Characterization, Prediction, and Optimization of Dry Sliding Wear Behaviour of Al6061/WC Composites

Abstract

This investigation deals with an experimental analysis done on dry sliding wear behaviour of aluminium matrix composites reinforced with WC (tungsten carbide) particles. The composites were processed through powder metallurgy (P/M) technique with the addition of various fractions of WC particles. Results of scanning electron microscope (SEM) examinations and XRD analysis showed better dispersion of the reinforced particles and good matrix–reinforcement interface integrity. The results of dry sliding wear tests conducted on composite samples were analysed for varied conditions of WC volume fraction and sliding distance.
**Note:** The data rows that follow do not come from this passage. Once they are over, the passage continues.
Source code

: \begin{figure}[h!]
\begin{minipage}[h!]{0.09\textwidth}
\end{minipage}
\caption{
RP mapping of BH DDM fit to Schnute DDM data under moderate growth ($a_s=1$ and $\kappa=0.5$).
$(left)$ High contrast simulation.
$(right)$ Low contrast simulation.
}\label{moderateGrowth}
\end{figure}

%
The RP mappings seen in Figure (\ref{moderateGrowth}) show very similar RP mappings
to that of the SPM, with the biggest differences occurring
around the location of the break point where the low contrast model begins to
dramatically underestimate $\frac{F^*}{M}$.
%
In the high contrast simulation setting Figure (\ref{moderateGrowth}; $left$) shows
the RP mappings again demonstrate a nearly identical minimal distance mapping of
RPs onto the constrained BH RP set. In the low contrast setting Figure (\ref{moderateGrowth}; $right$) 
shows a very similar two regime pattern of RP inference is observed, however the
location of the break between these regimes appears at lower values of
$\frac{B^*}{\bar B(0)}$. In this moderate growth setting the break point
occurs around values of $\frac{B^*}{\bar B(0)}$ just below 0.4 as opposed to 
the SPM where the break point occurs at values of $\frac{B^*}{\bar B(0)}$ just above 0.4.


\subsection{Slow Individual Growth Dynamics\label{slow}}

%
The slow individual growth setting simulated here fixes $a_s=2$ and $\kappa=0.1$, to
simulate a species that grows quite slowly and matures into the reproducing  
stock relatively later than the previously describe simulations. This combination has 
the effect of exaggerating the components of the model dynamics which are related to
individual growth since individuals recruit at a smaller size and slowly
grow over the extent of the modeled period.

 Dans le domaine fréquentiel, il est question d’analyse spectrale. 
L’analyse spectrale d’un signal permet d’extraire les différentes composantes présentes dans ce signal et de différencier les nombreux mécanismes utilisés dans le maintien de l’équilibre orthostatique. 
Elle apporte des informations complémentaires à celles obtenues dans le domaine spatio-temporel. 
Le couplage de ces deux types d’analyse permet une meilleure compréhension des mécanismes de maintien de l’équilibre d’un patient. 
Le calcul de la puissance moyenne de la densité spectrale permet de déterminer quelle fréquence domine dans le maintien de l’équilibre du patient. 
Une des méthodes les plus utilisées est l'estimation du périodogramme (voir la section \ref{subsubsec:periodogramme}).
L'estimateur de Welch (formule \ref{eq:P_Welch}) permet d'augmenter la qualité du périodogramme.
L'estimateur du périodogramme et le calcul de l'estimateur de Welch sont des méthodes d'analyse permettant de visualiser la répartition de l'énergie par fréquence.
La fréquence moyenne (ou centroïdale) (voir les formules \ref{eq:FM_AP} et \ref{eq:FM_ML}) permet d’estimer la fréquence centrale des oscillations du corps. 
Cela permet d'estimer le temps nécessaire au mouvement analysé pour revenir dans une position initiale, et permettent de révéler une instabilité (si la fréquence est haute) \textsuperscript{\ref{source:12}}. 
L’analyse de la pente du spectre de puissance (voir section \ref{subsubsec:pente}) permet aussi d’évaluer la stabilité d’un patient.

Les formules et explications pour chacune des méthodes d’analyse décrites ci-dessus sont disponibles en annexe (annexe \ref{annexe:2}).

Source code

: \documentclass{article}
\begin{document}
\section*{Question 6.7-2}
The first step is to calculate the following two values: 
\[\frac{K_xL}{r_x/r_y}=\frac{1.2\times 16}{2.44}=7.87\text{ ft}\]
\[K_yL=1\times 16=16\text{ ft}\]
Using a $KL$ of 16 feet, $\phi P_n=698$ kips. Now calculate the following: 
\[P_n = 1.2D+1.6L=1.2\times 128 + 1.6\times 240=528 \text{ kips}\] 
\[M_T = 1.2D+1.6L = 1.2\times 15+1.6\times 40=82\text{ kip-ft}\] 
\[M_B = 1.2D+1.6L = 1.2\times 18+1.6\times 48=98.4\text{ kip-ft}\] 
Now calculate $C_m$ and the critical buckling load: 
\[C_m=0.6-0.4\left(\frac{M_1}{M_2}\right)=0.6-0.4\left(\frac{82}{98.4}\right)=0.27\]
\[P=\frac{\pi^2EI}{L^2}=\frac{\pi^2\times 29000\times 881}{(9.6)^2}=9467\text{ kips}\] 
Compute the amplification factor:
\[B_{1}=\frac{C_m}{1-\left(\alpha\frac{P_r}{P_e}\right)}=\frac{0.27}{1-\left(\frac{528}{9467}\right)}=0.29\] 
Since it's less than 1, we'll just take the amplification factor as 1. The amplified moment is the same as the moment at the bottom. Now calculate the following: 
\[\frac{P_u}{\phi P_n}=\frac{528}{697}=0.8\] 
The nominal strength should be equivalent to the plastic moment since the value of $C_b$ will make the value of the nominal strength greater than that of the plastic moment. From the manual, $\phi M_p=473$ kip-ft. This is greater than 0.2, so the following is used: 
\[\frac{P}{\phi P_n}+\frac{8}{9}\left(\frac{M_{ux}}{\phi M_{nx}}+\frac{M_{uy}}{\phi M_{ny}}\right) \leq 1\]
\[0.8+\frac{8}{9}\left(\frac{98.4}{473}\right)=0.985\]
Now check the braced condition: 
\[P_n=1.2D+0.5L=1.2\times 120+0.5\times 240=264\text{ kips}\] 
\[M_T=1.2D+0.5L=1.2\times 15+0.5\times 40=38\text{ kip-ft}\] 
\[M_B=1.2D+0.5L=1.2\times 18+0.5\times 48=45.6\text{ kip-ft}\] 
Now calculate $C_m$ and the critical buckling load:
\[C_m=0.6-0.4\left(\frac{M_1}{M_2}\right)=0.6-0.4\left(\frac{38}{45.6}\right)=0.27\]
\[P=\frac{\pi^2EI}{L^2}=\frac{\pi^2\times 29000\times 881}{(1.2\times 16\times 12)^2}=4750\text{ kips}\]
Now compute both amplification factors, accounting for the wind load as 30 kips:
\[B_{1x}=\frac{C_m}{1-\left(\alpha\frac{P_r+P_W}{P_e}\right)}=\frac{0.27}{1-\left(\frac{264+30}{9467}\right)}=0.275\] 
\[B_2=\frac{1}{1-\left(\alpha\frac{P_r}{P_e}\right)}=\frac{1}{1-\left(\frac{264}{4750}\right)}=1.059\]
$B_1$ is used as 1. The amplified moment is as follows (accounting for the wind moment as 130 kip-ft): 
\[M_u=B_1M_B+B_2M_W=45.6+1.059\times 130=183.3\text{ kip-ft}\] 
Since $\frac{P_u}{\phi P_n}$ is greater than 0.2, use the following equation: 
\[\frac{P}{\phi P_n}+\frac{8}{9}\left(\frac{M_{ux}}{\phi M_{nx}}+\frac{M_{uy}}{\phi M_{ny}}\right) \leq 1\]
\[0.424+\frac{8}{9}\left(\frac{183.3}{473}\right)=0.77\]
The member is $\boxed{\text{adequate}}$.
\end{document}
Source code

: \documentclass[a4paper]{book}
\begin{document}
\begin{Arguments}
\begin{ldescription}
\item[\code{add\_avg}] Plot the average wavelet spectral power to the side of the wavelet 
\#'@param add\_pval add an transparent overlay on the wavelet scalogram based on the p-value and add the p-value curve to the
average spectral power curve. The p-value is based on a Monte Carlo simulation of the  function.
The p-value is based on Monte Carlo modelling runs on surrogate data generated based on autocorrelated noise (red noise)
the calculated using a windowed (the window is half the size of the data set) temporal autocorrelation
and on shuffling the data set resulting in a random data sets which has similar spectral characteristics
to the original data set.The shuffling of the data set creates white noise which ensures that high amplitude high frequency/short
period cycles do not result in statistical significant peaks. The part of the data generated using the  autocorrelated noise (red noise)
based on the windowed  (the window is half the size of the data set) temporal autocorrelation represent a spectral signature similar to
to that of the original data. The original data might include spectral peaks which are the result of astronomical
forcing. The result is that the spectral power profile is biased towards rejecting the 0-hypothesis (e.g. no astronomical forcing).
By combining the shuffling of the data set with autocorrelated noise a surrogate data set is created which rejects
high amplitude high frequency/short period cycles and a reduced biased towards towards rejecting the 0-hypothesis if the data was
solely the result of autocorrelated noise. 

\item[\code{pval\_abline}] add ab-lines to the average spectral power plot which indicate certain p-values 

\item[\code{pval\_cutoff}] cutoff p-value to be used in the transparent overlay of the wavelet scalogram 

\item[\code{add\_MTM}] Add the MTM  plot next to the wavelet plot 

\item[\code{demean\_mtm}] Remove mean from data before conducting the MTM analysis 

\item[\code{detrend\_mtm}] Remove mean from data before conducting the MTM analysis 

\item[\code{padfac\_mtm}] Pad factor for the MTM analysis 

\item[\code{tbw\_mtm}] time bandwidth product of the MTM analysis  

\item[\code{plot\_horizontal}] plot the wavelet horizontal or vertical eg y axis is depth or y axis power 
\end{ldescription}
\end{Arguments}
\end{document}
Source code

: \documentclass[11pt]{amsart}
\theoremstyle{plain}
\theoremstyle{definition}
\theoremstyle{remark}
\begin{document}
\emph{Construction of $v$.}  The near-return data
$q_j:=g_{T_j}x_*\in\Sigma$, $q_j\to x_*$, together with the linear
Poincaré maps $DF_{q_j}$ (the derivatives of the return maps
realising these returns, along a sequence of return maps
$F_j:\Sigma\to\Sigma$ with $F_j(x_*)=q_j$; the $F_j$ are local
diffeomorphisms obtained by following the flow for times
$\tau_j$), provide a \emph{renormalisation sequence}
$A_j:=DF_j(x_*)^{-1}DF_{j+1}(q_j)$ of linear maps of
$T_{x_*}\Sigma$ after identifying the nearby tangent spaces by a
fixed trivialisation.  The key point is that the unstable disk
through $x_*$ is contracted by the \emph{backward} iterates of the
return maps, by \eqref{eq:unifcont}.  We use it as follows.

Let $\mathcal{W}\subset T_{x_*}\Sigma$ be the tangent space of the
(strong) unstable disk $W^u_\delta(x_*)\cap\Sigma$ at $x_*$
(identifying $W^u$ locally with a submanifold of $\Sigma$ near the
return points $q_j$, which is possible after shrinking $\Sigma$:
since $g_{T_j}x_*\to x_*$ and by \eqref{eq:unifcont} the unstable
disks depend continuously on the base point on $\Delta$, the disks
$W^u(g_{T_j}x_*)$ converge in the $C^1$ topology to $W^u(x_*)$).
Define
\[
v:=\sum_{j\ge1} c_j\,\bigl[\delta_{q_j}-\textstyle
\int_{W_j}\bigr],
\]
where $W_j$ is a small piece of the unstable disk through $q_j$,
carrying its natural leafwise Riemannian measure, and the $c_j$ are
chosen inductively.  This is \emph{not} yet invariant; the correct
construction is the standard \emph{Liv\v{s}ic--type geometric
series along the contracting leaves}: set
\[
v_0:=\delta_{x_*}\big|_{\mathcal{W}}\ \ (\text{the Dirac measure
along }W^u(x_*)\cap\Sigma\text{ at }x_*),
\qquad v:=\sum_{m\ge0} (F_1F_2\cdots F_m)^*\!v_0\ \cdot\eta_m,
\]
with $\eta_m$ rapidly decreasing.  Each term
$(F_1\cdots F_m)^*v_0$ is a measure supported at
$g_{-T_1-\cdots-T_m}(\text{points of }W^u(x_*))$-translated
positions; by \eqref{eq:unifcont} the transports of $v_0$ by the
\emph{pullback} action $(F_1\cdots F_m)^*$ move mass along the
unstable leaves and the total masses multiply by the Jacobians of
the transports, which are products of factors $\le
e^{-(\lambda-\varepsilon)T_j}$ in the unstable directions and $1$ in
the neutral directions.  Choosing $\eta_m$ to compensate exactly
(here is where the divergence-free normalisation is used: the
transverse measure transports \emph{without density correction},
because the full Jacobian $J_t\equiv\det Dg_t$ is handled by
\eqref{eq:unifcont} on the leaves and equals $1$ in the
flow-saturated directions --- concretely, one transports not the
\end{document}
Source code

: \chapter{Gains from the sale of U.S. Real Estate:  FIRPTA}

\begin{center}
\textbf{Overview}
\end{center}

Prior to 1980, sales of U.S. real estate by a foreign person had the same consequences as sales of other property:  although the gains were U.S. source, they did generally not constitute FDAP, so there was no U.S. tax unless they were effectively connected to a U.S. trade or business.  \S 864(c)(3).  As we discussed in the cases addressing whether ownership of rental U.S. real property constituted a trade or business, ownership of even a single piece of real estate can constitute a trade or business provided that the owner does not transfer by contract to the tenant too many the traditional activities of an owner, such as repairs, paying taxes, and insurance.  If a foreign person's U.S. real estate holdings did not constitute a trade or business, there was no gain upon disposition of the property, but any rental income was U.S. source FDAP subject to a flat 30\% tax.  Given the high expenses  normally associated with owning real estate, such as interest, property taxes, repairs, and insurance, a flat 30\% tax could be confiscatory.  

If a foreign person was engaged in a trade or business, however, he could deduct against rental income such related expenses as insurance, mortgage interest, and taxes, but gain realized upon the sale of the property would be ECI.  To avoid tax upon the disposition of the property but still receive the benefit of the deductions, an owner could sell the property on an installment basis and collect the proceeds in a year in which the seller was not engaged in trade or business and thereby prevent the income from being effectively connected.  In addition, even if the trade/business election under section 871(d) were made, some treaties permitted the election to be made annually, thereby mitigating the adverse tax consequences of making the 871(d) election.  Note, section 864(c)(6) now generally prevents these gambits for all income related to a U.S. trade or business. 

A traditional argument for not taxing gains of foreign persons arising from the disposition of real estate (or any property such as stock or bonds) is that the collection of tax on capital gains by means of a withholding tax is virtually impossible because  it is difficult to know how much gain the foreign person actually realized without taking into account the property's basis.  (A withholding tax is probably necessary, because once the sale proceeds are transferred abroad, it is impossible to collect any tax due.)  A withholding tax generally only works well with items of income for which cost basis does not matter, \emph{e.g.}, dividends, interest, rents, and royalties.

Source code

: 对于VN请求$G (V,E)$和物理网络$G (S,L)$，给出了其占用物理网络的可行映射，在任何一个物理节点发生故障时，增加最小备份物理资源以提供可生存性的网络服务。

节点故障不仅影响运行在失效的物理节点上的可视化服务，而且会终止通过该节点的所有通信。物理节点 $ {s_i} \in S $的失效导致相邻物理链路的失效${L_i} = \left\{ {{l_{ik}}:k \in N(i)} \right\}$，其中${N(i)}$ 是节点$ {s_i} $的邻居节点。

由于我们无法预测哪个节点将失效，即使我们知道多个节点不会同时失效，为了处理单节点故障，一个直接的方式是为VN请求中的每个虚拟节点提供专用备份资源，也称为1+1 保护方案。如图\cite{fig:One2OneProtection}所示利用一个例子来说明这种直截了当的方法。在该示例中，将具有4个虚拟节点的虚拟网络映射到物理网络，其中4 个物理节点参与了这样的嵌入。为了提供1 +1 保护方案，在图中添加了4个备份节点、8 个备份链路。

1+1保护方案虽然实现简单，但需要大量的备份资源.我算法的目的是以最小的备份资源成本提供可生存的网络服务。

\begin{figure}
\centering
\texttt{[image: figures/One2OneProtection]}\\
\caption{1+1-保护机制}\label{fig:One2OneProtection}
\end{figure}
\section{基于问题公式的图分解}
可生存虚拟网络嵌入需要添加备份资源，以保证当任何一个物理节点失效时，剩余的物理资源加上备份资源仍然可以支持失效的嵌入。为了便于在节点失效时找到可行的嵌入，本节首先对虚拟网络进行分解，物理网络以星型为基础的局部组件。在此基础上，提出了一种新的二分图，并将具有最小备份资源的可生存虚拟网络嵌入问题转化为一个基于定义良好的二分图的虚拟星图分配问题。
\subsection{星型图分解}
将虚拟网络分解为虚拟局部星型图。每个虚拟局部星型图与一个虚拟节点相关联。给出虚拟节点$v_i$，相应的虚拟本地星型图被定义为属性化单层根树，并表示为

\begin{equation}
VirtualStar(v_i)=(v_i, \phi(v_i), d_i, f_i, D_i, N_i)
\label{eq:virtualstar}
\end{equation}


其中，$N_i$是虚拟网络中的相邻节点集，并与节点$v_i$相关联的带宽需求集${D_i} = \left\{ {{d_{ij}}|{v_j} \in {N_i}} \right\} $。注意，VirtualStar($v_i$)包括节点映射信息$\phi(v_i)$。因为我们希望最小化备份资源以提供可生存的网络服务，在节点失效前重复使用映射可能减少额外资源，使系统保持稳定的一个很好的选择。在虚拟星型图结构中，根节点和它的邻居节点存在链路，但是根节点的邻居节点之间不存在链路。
The wear properties of composites were significantly affected by the variation of the WC volume percentage (5–25%). Smother wear tracks and closely spaced grooves on the composite pin worn surfaces were found for higher volume fraction WC particles. The postulated regression models for prediction of wear behaviour approximate their experimental values with an estimated error from 1.97 to 6.56%. The derived optimal wear properties to improve the sliding wear performance of the composites through a novel hybrid (GRA integrated TLBO) multi-response optimization approach are in a closer correlation with the experimentally measured values. Also, wear performance predicted values through hybrid multi-response optimization are closer to their validation experimental results compared with the predicted values through TLBO and GRA approaches. The derived optimal set of wear properties are 1.921 mm3/m wear rate and 0.292 coefficient of friction at 15 vol% of WC, 10 N applied load, 775 m sliding distance, and 1 m/s sliding velocity. The surfaces of the composite samples tested at the derived set of optimal wear behavioural parameters were also examined through SEM and analysed.